Things are changing in my world, and that will be reflected in the content I produce. I’m building my own personal brand, and the sense of relief is exhilarating. I feel free, liberated from the cacophonous self-assessment that drove me to an addled state of confusion. My aim is to enjoy things as they happen and share them with you. Nothing more, nothing less.
Those who follow me for Tranmere coverage may be miffed by stories on Derek Jeter, just as those who enjoy my baseball writing may be confused by odes to James Norwood. If you enjoy my work on Polish culture, blogs on the need for a Birkenhead renaissance may appear useless, just as local friends and family may be dumbfounded by my interest in Legia Warsaw and my appreciation of kotlety.

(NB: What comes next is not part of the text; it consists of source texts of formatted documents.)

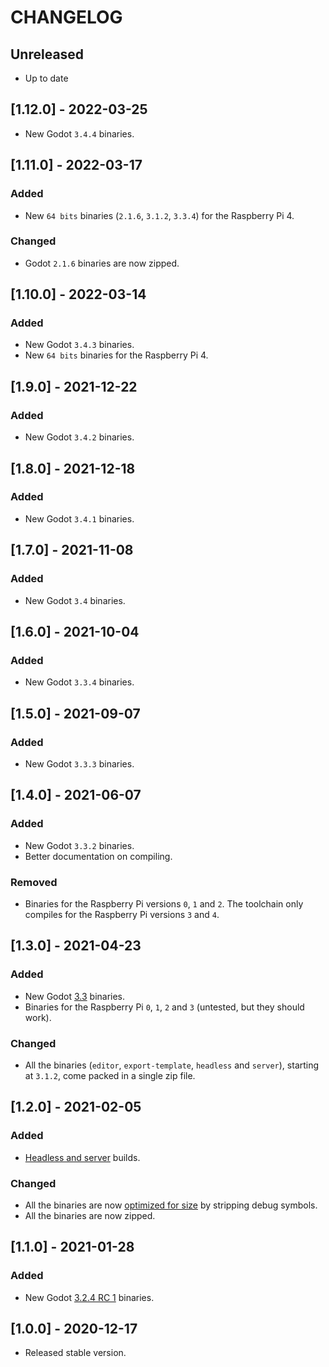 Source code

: # CHANGELOG

## Unreleased

- Up to date

## [1.12.0] - 2022-03-25

- New Godot `3.4.4` binaries.

## [1.11.0] - 2022-03-17

### Added

- New `64 bits` binaries (`2.1.6`, `3.1.2`, `3.3.4`) for the Raspberry Pi 4.

### Changed

- Godot `2.1.6` binaries are now zipped.

## [1.10.0] - 2022-03-14

### Added

- New Godot `3.4.3` binaries.
- New `64 bits` binaries for the Raspberry Pi 4.

## [1.9.0] - 2021-12-22

### Added

- New Godot `3.4.2` binaries.

## [1.8.0] - 2021-12-18

### Added

- New Godot `3.4.1` binaries.

## [1.7.0] - 2021-11-08

### Added

- New Godot `3.4` binaries.

## [1.6.0] - 2021-10-04

### Added

- New Godot `3.3.4` binaries.

## [1.5.0] - 2021-09-07

### Added

- New Godot `3.3.3` binaries.

## [1.4.0] - 2021-06-07

### Added

- New Godot `3.3.2` binaries.
- Better documentation on compiling.

### Removed

- Binaries for the Raspberry Pi versions `0`, `1` and `2`. The toolchain only compiles for the Raspberry Pi versions `3` and `4`.

## [1.3.0] - 2021-04-23

### Added

- New Godot [3.3](https://godotengine.org/article/godot-3-3-has-arrived) binaries.
- Binaries for the Raspberry Pi `0`, `1`, `2` and `3` (untested, but they should work).

### Changed

- All the binaries (`editor`, `export-template`, `headless` and `server`), starting at `3.1.2`, come packed in a single zip file.

## [1.2.0] - 2021-02-05

### Added

- [Headless and server](https://docs.godotengine.org/en/stable/getting_started/workflow/export/exporting_for_dedicated_servers.html) builds.

### Changed

- All the binaries are now [optimized for size](https://docs.godotengine.org/en/stable/development/compiling/optimizing_for_size.html#stripping-binaries) by stripping debug symbols.
- All the binaries are now zipped.

## [1.1.0] - 2021-01-28

### Added

- New Godot [3.2.4 RC 1](https://godotengine.org/article/release-candidate-godot-3-2-4-rc-1) binaries.

## [1.0.0] - 2020-12-17

- Released stable version.
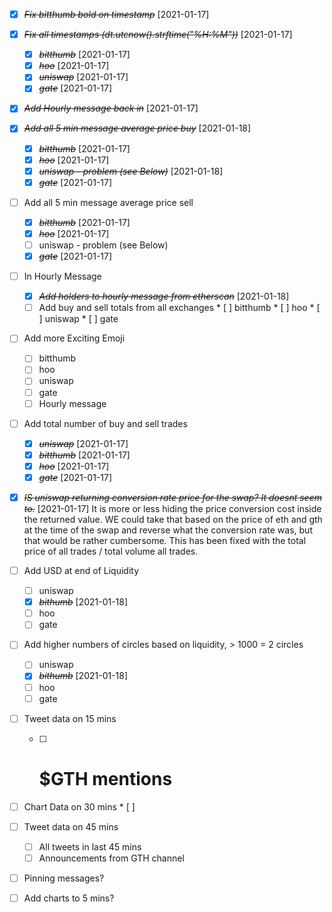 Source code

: * [X] ~~*Fix bitthumb bold on timestamp*~~ [2021-01-17]

* [X] ~~*Fix all timestamps (dt.utcnow().strftime("%H:%M"))*~~ [2021-01-17]
    * [X] ~~*bitthumb*~~ [2021-01-17]
    * [X] ~~*hoo*~~ [2021-01-17]
    * [X] ~~*uniswap*~~ [2021-01-17]
    * [X] ~~*gate*~~ [2021-01-17]

* [X] ~~*Add Hourly message back in*~~ [2021-01-17]

* [X] ~~*Add all 5 min message average price buy*~~ [2021-01-18]
    * [X] ~~*bitthumb*~~ [2021-01-17]
    * [X] ~~*hoo*~~ [2021-01-17]
    * [X] ~~*uniswap - problem (see Below)*~~ [2021-01-18]
    * [X] ~~*gate*~~ [2021-01-17]

* [ ] Add all 5 min message average price sell
    * [X] ~~*bitthumb*~~ [2021-01-17]
    * [X] ~~*hoo*~~ [2021-01-17]
    * [ ] uniswap - problem (see Below)
    * [X] ~~*gate*~~ [2021-01-17]

* [ ] In Hourly Message
    * [X] ~~*Add holders to hourly message from etherscan*~~ [2021-01-18]
    * [ ] Add buy and sell totals from all exchanges
            * [ ] bitthumb
            * [ ] hoo
            * [ ] uniswap
            * [ ] gate

* [ ] Add more Exciting Emoji
    * [ ] bitthumb
    * [ ] hoo
    * [ ] uniswap
    * [ ] gate
    * [ ] Hourly message

* [ ] Add total number of buy and sell trades 
    * [X] ~~*uniswap*~~ [2021-01-17]
    * [X] ~~*bitthumb*~~ [2021-01-17]
    * [X] ~~*hoo*~~ [2021-01-17]
    * [X] ~~*gate*~~ [2021-01-17]

* [X] ~~*IS uniswap returning conversion rate price for the swap? It doesnt seem to.*~~ [2021-01-17] 
        It is more or less hiding the price conversion cost inside the returned value. WE could take that based on the price of eth and gth at the time
        of the swap and reverse what the conversion rate was, but that would be rather cumbersome. 
        This has been fixed with the total price of all trades / total volume all trades.
* [ ] Add USD at end of Liquidity
    * [ ] uniswap
    * [X] ~~*bithumb*~~ [2021-01-18]
    * [ ] hoo
    * [ ] gate

* [ ] Add higher numbers of circles based on liquidity, > 1000 = 2 circles
    * [ ] uniswap
    * [X] ~~*bithumb*~~ [2021-01-18]
    * [ ] hoo
    * [ ] gate

* [ ] Tweet data on 15 mins 
    * [ ] # $GTH mentions 

* [ ] Chart Data on 30 mins
        * [ ] 
    
* [ ] Tweet data on 45 mins
    * [ ] All tweets in last 45 mins
    * [ ] Announcements from GTH channel

* [ ] Pinning messages? 

* [ ] Add charts to 5 mins? 

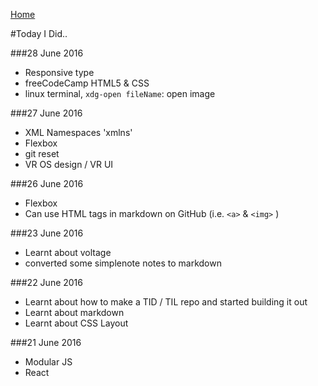 [Home](README.md)

#Today I Did..

###28 June 2016
- Responsive type
- freeCodeCamp HTML5 & CSS
- linux terminal, `xdg-open fileName`: open image

###27 June 2016
- XML Namespaces 'xmlns'
- Flexbox
- git reset
- VR OS design / VR UI

###26 June 2016
- Flexbox
- Can use HTML tags in markdown on GitHub (i.e. `<a>` & `<img>` )

###23 June 2016
- Learnt about voltage
- converted some simplenote notes to markdown

###22 June 2016
- Learnt about how to make a TID / TIL repo and started building it out
- Learnt about markdown
- Learnt about CSS Layout

###21 June 2016
- Modular JS
- React

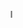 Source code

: <marquee> I am curious, are you!
- 👋 Hi, I’m Krishna Kumar ...
- 👀 I’m interested in Software and Hardware Engineering ...
- 🌱 I’m currently learning 5G-NR system ...
- 💞️ I’m looking to collaborate on ...
- 📫 How to reach me ...
- 😄 Pronouns: ...
- ⚡ Fun fact: ...

<!---
krishnakumardangi/krishnakumardangi is a ✨ special ✨ repository because its `README.md` (this file) appears on your GitHub profile.
You can click the Preview link to take a look at your changes.
--->
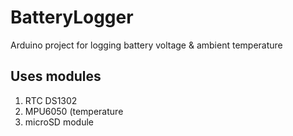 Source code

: # BatteryLogger
Arduino project for logging battery voltage & ambient temperature

## Uses modules
1) RTC DS1302
2) MPU6050 (temperature
3) microSD module
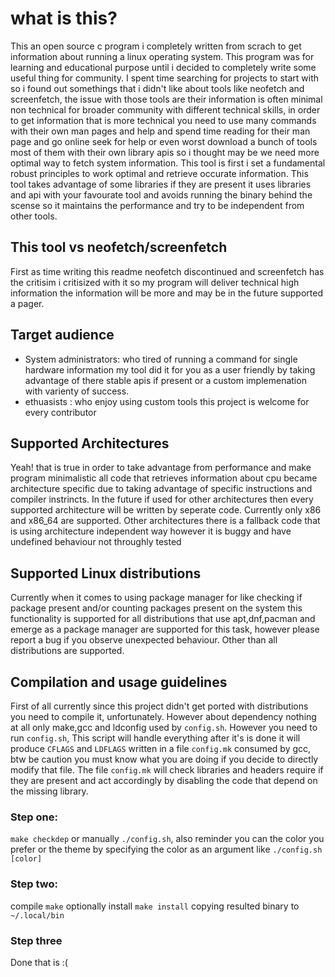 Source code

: # what is this?
This an open source c program i completely written from scrach to get information about running a linux operating system.
This program was for learning and educational purpose until i decided to completely write some useful thing for community.
I spent time searching for projects to start with so i found out somethings that i didn't like about tools like neofetch
and screenfetch, the issue with those tools are their information is often minimal non technical for broader community with
different technical skills, in order to get information that is more technical you need to use many commands with their own 
man pages and help and spend time reading for their man page and go online seek for help or even worst download a bunch of tools most of them with their own library apis so i thought may be we need more optimal way to fetch system information.
This tool is first i set a fundamental robust principles to work optimal and retrieve occurate information. This tool takes advantage of some libraries if they are present it uses libraries and api with your favourate tool and avoids running the binary behind the scense so it maintains the performance and try to be independent from other tools.

## This tool vs neofetch/screenfetch
First as time writing this readme neofetch discontinued and screenfetch has the critisim i critisized with it so my program will deliver technical high information the information will be more and may be in the future supported a pager.

## Target audience
- System administrators: who tired of running a command for single hardware information my tool did it for you as a user friendly by taking advantage of there stable apis if present or a custom implemenation with varienty of success.
- ethuasists : who enjoy using custom tools this project is welcome for every contributor 

## Supported Architectures
Yeah! that is true in order to take advantage from performance and make program minimalistic all code that retrieves information about cpu became architecture specific due to taking advantage of specific instructions and compiler instrincts.
In the future if used for other architectures then every supported architecture will be written by seperate code.
Currently only x86 and x86_64 are supported. Other architectures there is a fallback code that is using architecture independent way however it is buggy and have undefined behaviour not throughly tested

## Supported Linux distributions
Currently when it comes to using package manager for like checking if package present and/or counting packages present on the system this functionality is supported for all distributions that use apt,dnf,pacman and emerge as a package manager are supported for this task, however please report a bug if you observe unexpected behaviour.
Other than all distributions are supported.

## Compilation and usage guidelines
First of all currently since this project didn't get ported with distributions you need to compile it, unfortunately.
However about dependency nothing at all only make,gcc and ldconfig used by `config.sh`. However you need to run `config.sh`,
This script will handle everything after it's is done it will produce `CFLAGS` and `LDFLAGS` written in a file `config.mk` consumed by gcc, btw be caution you must know what you are doing if you decide to directly modify that file. The file `config.mk` will check libraries and headers require if they are present and act accordingly by disabling the code that depend on the missing library.

### Step one:
`make checkdep` or manually `./config.sh`, also reminder you can the color you prefer or the theme by specifying 
the color as an argument like `./config.sh [color]`
### Step two:
compile `make` optionally install `make install` copying resulted binary to `~/.local/bin`
### Step three
Done that is :( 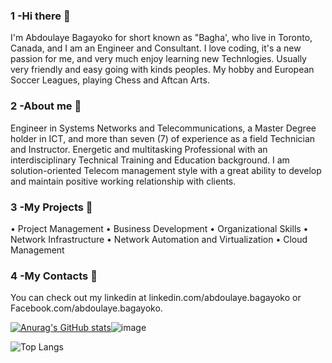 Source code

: ### 1 -Hi there 👋

I'm Abdoulaye Bagayoko for short known as "Bagha', who live in
Toronto, Canada, and I am an Engineer and Consultant. I love coding,
it's a new passion for me, and very much enjoy learning new Technlogies.
Usually very friendly and easy going with kinds peoples. My hobby and 
European Soccer Leagues, playing Chess and Aftcan Arts. 

### 2 -About me 👋

Engineer in Systems Networks and Telecommunications, a
Master Degree holder in ICT, and more than seven (7) of
experience as a field Technician and Instructor. Energetic and
multitasking Professional with an interdisciplinary Technical
Training and Education background. I am solution-oriented
Telecom management style with a great ability to develop and
maintain positive working relationship with clients.

### 3 -My Projects 👋

• Project Management
• Business Development
• Organizational Skills
• Network Infrastructure
• Network Automation and Virtualization
• Cloud Management

### 4 -My Contacts 👋

You can check out 
my linkedin at linkedin.com/abdoulaye.bagayoko
or 
Facebook.com/abdoulaye.bagayoko.


[![Anurag's GitHub stats](https://github-readme-stats.vercel.app/api?username=Baga-Tim)](https://github.com/anuraghazra/github-readme-stats)![image](https://github.com/Baga-Tim/Baga-Tim/assets/155672513/ea707d17-d1ea-4190-b462-1659f74208b0)


![Top Langs](https://github-readme-stats.vercel.app/api/top-langs/?username=Baga-Tim&layout=compact)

You never know quite what is coming next on these pages. Often, I don’t even know! That’s a blessing and a curse, but let’s accept it positively. There is something for everybody here. Probability says that I will eventually write about something that strikes a chord with you, be it an undying love for Micky Mellon, a deep adoration of Fenway Park, a spirited desire to make mental health first aid a legal requirement in British workplaces, or a tribute to Half Man Half Biscuit.
“Life is too short to suffocate your true identity in obedience of cultural rules that, by attainment, lead to approval from people whose opinions don’t mean anything to you anyway,” I wrote in a recent blog. That has become my credo, my guiding philosophy and my defining spirit.
Deep within, every single person harbours the ability to achieve something great. We all possess at least one special skill that can be gifted to the world, our unique contribution to the tumultuous tapestry of life. But all too often, that potential and skill is lost due to inherent reticence, fuelled by a fear of judgment and an urge to conform. In my case, the inquisitive kid who loved to read and write was smothered by the bewildered adult who chased approval. My inner nerd was quashed by my outer insecurity.
Well, not anymore. I’m done with vain popularity contests and anxious pleading for societal consent. I won’t hide my interests any longer. I won’t play to a crowd or justify my otherness. I will just do what I love and what I enjoy. I will just write – about anything and everything that intrigues me. I will promote my work through one brand, across a limited number of platforms. That brand is Ryan Ferguson. That brand is me.
If people enjoy what I create, fantastic. I’m humbled by their support. And if people don’t engage with every aspect of my work, that’s fine, too. The beat will go on. The ideas won’t stop. The content will continue. Maybe you will create something as well, as yourself, and together we can tackle the overbearing scourge of social judgement.